→ Task prompt:
Which lines of the entries below hold the word "gitbook"? Report each of them.

(The input)

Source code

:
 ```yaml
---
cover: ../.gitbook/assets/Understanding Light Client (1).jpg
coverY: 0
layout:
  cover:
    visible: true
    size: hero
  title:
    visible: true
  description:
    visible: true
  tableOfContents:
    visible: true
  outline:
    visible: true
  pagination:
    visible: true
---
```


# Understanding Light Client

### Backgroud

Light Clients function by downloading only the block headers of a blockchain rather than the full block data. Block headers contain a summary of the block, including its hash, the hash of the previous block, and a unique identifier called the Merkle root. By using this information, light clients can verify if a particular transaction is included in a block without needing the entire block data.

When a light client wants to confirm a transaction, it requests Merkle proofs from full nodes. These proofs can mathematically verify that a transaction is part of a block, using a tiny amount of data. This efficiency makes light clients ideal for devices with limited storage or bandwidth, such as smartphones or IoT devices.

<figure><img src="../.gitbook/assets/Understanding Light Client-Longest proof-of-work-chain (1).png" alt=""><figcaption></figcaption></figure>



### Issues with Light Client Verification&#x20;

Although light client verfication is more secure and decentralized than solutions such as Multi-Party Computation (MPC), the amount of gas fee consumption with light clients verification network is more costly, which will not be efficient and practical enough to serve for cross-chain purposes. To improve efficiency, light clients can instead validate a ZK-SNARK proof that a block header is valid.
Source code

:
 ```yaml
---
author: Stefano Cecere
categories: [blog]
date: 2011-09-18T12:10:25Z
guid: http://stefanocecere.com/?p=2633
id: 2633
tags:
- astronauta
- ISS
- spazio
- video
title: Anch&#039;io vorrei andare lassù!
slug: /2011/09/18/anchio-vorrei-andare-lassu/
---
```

(End The input)

→ Solution to this exercise:
cover: ../.gitbook/assets/Understanding Light Client (1).jpg
<figure><img src="../.gitbook/assets/Understanding Light Client-Longest proof-of-work-chain (1).png" alt=""><figcaption></figcaption></figure>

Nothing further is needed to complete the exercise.